*Your goal*.
Give back every entry below, exactly as written.

· · · ·

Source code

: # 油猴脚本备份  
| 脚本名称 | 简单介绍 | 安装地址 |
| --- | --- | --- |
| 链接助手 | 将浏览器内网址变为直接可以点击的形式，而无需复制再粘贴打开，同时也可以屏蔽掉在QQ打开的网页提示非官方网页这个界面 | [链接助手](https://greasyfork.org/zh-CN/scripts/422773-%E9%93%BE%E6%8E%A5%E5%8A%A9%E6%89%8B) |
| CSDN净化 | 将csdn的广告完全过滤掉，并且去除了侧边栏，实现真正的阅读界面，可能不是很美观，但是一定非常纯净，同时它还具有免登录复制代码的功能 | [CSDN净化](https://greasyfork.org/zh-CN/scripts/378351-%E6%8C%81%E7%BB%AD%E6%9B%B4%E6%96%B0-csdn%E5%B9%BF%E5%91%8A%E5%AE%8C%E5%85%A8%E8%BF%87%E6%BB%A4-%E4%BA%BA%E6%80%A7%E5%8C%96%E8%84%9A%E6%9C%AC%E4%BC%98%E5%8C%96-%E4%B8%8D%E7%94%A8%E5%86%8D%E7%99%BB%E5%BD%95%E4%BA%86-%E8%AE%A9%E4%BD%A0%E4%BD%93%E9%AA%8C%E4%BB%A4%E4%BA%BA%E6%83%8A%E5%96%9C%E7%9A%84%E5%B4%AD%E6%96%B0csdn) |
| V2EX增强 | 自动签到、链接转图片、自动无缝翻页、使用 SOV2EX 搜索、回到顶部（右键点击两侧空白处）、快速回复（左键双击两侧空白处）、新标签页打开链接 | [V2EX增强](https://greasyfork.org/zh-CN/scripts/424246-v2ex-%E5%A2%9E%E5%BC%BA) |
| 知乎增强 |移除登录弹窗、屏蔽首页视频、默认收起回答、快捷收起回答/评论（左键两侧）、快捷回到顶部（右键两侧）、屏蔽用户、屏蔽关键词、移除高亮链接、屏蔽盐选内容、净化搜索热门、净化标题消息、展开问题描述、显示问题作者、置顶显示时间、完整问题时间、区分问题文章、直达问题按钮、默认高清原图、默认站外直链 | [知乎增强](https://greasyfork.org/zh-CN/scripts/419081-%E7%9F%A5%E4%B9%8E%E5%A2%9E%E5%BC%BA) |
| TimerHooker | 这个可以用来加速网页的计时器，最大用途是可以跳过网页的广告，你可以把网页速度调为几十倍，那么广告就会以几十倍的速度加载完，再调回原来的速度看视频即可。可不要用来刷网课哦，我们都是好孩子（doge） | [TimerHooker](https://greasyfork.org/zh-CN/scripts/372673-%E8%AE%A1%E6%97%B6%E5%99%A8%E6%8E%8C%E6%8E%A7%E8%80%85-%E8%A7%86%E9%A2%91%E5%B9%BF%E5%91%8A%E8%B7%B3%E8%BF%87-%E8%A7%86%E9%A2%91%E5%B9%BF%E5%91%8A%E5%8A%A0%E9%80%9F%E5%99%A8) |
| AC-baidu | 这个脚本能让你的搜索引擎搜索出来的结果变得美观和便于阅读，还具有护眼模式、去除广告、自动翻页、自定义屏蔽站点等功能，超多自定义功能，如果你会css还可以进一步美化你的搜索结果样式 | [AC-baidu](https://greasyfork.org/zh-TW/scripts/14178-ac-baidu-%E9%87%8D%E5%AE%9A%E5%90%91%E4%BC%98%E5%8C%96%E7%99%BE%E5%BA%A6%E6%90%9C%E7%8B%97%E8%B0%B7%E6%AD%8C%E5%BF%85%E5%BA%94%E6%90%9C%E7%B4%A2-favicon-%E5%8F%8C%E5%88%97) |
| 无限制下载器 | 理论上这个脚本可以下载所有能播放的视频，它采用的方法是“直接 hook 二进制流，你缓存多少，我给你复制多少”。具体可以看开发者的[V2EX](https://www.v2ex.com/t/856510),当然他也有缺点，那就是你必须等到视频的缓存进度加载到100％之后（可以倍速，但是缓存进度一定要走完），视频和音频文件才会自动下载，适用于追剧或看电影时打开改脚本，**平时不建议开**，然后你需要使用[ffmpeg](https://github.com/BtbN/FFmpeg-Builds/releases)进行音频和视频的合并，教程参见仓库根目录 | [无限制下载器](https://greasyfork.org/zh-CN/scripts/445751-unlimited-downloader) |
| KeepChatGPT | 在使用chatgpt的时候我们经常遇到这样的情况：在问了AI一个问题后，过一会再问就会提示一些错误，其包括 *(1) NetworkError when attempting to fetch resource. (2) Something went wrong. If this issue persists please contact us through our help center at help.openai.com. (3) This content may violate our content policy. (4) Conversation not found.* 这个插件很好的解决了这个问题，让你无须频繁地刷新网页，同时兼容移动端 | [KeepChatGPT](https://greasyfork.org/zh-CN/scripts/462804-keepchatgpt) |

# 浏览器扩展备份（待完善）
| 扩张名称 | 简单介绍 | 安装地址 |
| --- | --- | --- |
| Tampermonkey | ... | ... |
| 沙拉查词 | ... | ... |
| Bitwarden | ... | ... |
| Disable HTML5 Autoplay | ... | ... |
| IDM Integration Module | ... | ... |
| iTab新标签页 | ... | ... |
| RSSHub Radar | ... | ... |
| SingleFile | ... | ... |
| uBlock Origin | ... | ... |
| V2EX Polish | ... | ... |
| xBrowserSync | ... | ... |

· · · ·

*Problem solution*.
Source code

: # 油猴脚本备份  
| 脚本名称 | 简单介绍 | 安装地址 |
| --- | --- | --- |
| 链接助手 | 将浏览器内网址变为直接可以点击的形式，而无需复制再粘贴打开，同时也可以屏蔽掉在QQ打开的网页提示非官方网页这个界面 | [链接助手](https://greasyfork.org/zh-CN/scripts/422773-%E9%93%BE%E6%8E%A5%E5%8A%A9%E6%89%8B) |
| CSDN净化 | 将csdn的广告完全过滤掉，并且去除了侧边栏，实现真正的阅读界面，可能不是很美观，但是一定非常纯净，同时它还具有免登录复制代码的功能 | [CSDN净化](https://greasyfork.org/zh-CN/scripts/378351-%E6%8C%81%E7%BB%AD%E6%9B%B4%E6%96%B0-csdn%E5%B9%BF%E5%91%8A%E5%AE%8C%E5%85%A8%E8%BF%87%E6%BB%A4-%E4%BA%BA%E6%80%A7%E5%8C%96%E8%84%9A%E6%9C%AC%E4%BC%98%E5%8C%96-%E4%B8%8D%E7%94%A8%E5%86%8D%E7%99%BB%E5%BD%95%E4%BA%86-%E8%AE%A9%E4%BD%A0%E4%BD%93%E9%AA%8C%E4%BB%A4%E4%BA%BA%E6%83%8A%E5%96%9C%E7%9A%84%E5%B4%AD%E6%96%B0csdn) |
| V2EX增强 | 自动签到、链接转图片、自动无缝翻页、使用 SOV2EX 搜索、回到顶部（右键点击两侧空白处）、快速回复（左键双击两侧空白处）、新标签页打开链接 | [V2EX增强](https://greasyfork.org/zh-CN/scripts/424246-v2ex-%E5%A2%9E%E5%BC%BA) |
| 知乎增强 |移除登录弹窗、屏蔽首页视频、默认收起回答、快捷收起回答/评论（左键两侧）、快捷回到顶部（右键两侧）、屏蔽用户、屏蔽关键词、移除高亮链接、屏蔽盐选内容、净化搜索热门、净化标题消息、展开问题描述、显示问题作者、置顶显示时间、完整问题时间、区分问题文章、直达问题按钮、默认高清原图、默认站外直链 | [知乎增强](https://greasyfork.org/zh-CN/scripts/419081-%E7%9F%A5%E4%B9%8E%E5%A2%9E%E5%BC%BA) |
| TimerHooker | 这个可以用来加速网页的计时器，最大用途是可以跳过网页的广告，你可以把网页速度调为几十倍，那么广告就会以几十倍的速度加载完，再调回原来的速度看视频即可。可不要用来刷网课哦，我们都是好孩子（doge） | [TimerHooker](https://greasyfork.org/zh-CN/scripts/372673-%E8%AE%A1%E6%97%B6%E5%99%A8%E6%8E%8C%E6%8E%A7%E8%80%85-%E8%A7%86%E9%A2%91%E5%B9%BF%E5%91%8A%E8%B7%B3%E8%BF%87-%E8%A7%86%E9%A2%91%E5%B9%BF%E5%91%8A%E5%8A%A0%E9%80%9F%E5%99%A8) |
| AC-baidu | 这个脚本能让你的搜索引擎搜索出来的结果变得美观和便于阅读，还具有护眼模式、去除广告、自动翻页、自定义屏蔽站点等功能，超多自定义功能，如果你会css还可以进一步美化你的搜索结果样式 | [AC-baidu](https://greasyfork.org/zh-TW/scripts/14178-ac-baidu-%E9%87%8D%E5%AE%9A%E5%90%91%E4%BC%98%E5%8C%96%E7%99%BE%E5%BA%A6%E6%90%9C%E7%8B%97%E8%B0%B7%E6%AD%8C%E5%BF%85%E5%BA%94%E6%90%9C%E7%B4%A2-favicon-%E5%8F%8C%E5%88%97) |
| 无限制下载器 | 理论上这个脚本可以下载所有能播放的视频，它采用的方法是“直接 hook 二进制流，你缓存多少，我给你复制多少”。具体可以看开发者的[V2EX](https://www.v2ex.com/t/856510),当然他也有缺点，那就是你必须等到视频的缓存进度加载到100％之后（可以倍速，但是缓存进度一定要走完），视频和音频文件才会自动下载，适用于追剧或看电影时打开改脚本，**平时不建议开**，然后你需要使用[ffmpeg](https://github.com/BtbN/FFmpeg-Builds/releases)进行音频和视频的合并，教程参见仓库根目录 | [无限制下载器](https://greasyfork.org/zh-CN/scripts/445751-unlimited-downloader) |
| KeepChatGPT | 在使用chatgpt的时候我们经常遇到这样的情况：在问了AI一个问题后，过一会再问就会提示一些错误，其包括 *(1) NetworkError when attempting to fetch resource. (2) Something went wrong. If this issue persists please contact us through our help center at help.openai.com. (3) This content may violate our content policy. (4) Conversation not found.* 这个插件很好的解决了这个问题，让你无须频繁地刷新网页，同时兼容移动端 | [KeepChatGPT](https://greasyfork.org/zh-CN/scripts/462804-keepchatgpt) |

# 浏览器扩展备份（待完善）
| 扩张名称 | 简单介绍 | 安装地址 |
| --- | --- | --- |
| Tampermonkey | ... | ... |
| 沙拉查词 | ... | ... |
| Bitwarden | ... | ... |
| Disable HTML5 Autoplay | ... | ... |
| IDM Integration Module | ... | ... |
| iTab新标签页 | ... | ... |
| RSSHub Radar | ... | ... |
| SingleFile | ... | ... |
| uBlock Origin | ... | ... |
| V2EX Polish | ... | ... |
| xBrowserSync | ... | ... |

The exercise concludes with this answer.